Lutatius Catulus. Il combattit donc les Cimbres, et leur tua,
dans deux batailles, deux cent mille hommes : il leur fit
quatre-vingt mille prisonniers, parmi lesquels Teutobode,
leur chef. Cet exploit le fit nommer, quoique absent, consul
pour la cinquième fois.
II. Cependant les Cimbres et les Teutons, qui avaient encore
des forces immenses, passèrent en Italie. C. Marius et
Q. Catulus marchèrent de nouveau contre eux ; mais les
succès furent plus grands du côté de
Catulus. Ces deux généraux, leur ayant
livré bataille ensemble, leur tuèrent, dans le
combat ou dans la fuite, cent quarante mille hommes, et leur
firent soixante mille prisonniers : les Romains ne perdirent
que trois cents soldats dans les deux armées.
Trente-trois drapeaux furent enlevés aux ennemis :
deux par l'armée de Marius, et trente et un par
l'armée de Catulus. Telle fut la fin de cette guerre ;
on décerna aux deux généraux les
honneurs du triomphe.
III. (II) (An de R. 663) Sous le consulat de Sex. Julius
César et de L. Martius Philippe, la six cent
cinquante-neuvième année de la fondation de
Rome, et tandis que presque toutes les autres guerres
étaient terminées, les Picentins, les Marses et
les Pélignes en excitèrent une
extrêmement grave en Italie. Ces peuples, qui
obéissaient depuis longtemps aux Romains,
commencèrent alors à réclamer
l'égalité des droits. Ce fut une guerre
désastreuse. Le consul P. Rutilius y fut tué
(An de R. 664), ainsi que Cépion, jeune noble, et
Porcius Caton, l'autre consul (An de R. 665). Les Picentins
et les Marses avaient à leur tête T. Vettius,
Hiérius Asinius, T. Hérennius, et A. Cluentius.
Les Romains obtinrent enfin de grands avantages, sous les
ordres de C. Marius, alors consul pour la sixième
fois, de Cn. Pompée, et surtout de L. Cornélius
Sylla, qui, entre autres succès, battit l'innombrable
armée de Cluentius, un des généraux
ennemis, et ne perdit qu'un seul de ses soldats (An de R.

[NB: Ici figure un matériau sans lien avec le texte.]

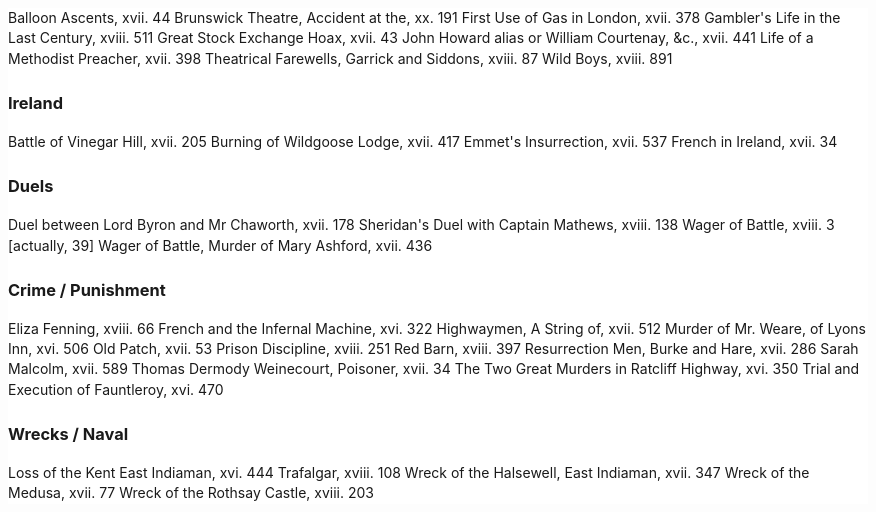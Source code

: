 Balloon Ascents, xvii. 44
Brunswick Theatre, Accident at the, xx. 191
First Use of Gas in London, xvii. 378
Gambler's Life in the Last Century, xviii. 511
Great Stock Exchange Hoax, xvii. 43
John Howard alias or William Courtenay, &c., xvii. 441
Life of a Methodist Preacher, xvii. 398
Theatrical Farewells, Garrick and Siddons, xviii. 87
Wild Boys, xviii. 891


### Ireland

Battle of Vinegar Hill, xvii. 205
Burning of Wildgoose Lodge, xvii. 417
Emmet's Insurrection, xvii. 537
French in Ireland, xvii. 34

### Duels

Duel between Lord Byron and Mr Chaworth, xvii. 178
Sheridan's Duel with Captain Mathews, xviii. 138
Wager of Battle, xviii. 3 [actually, 39]
Wager of Battle, Murder of Mary Ashford, xvii. 436

### Crime / Punishment

Eliza Fenning, xviii. 66
French and the Infernal Machine, xvi. 322
Highwaymen, A String of, xvii. 512
Murder of Mr. Weare, of Lyons Inn, xvi. 506
Old Patch, xvii. 53
Prison Discipline, xviii. 251
Red Barn, xviii. 397
Resurrection Men, Burke and Hare, xvii. 286
Sarah Malcolm, xvii. 589
Thomas Dermody Weinecourt, Poisoner, xvii. 34
The Two Great Murders in Ratcliff Highway, xvi. 350
Trial and Execution of Fauntleroy, xvi. 470

### Wrecks / Naval

Loss of the Kent East Indiaman, xvi. 444
Trafalgar, xviii. 108
Wreck of the Halsewell, East Indiaman, xvii. 347
Wreck of the Medusa, xvii. 77
Wreck of the Rothsay Castle, xviii. 203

665). Cette guerre après avoir duré quatre ans
et occasionné des pertes considérables, fut
enfin terminée, la cinquième année, par
le consul L. Cornélius Sylla, qui s'y était
signalé auparavant, mais comme préteur, par un
grand nombre d'exploits.
IV. (III) (An de R. 666) L'an de Rome 662 vit commencer la
première guerre civile à Rome ; commencer aussi
la guerre de Mithridate. C. Marius, consul pour la
sixième fois, fut l'auteur de la guerre civile. En
effet, voyant que le consul Sylla, chargé de faire la
guerre à Mithridate, qui s'était emparé
de l'Asie et de l'Achaïe, retenait son armée dans
la Campanie, pour extirper les restes de la guerre sociale,
dont nous avons parlé, et dont l'Italie avait
été le théâtre, Marius
prétendit se faire envoyer lui-même contre le
roi de Pont. Sylla, indigné, revint à Rome avec
son armée, et livra bataille à Marius et
à Sulpicius : c'était le premier Romain qui
entrait armé dans Rome. Il tua Sulpicius, mit Marius
en fuite ; et après avoir fait nommer consuls, pour
l'année suivante, Cn. Octavius et L. Cornélius
Cinna, il partit pour l'Asie.
V. Mithridate, qui était roi de Pont, et qui
possédait l'Arménie mineure, le Bosphore et
tous les pays situés autour de la mer Pontique, voulut
chasser de la Bithynie Nicomède, ami du peuple romain;
et il avertit le sénat qu'il allait attaquer ce
prince, pour se venger des injures qu'il en avait
reçues. Le sénat lui répondit que, s'il
le faisait, il aurait aussi la guerre avec les Romains.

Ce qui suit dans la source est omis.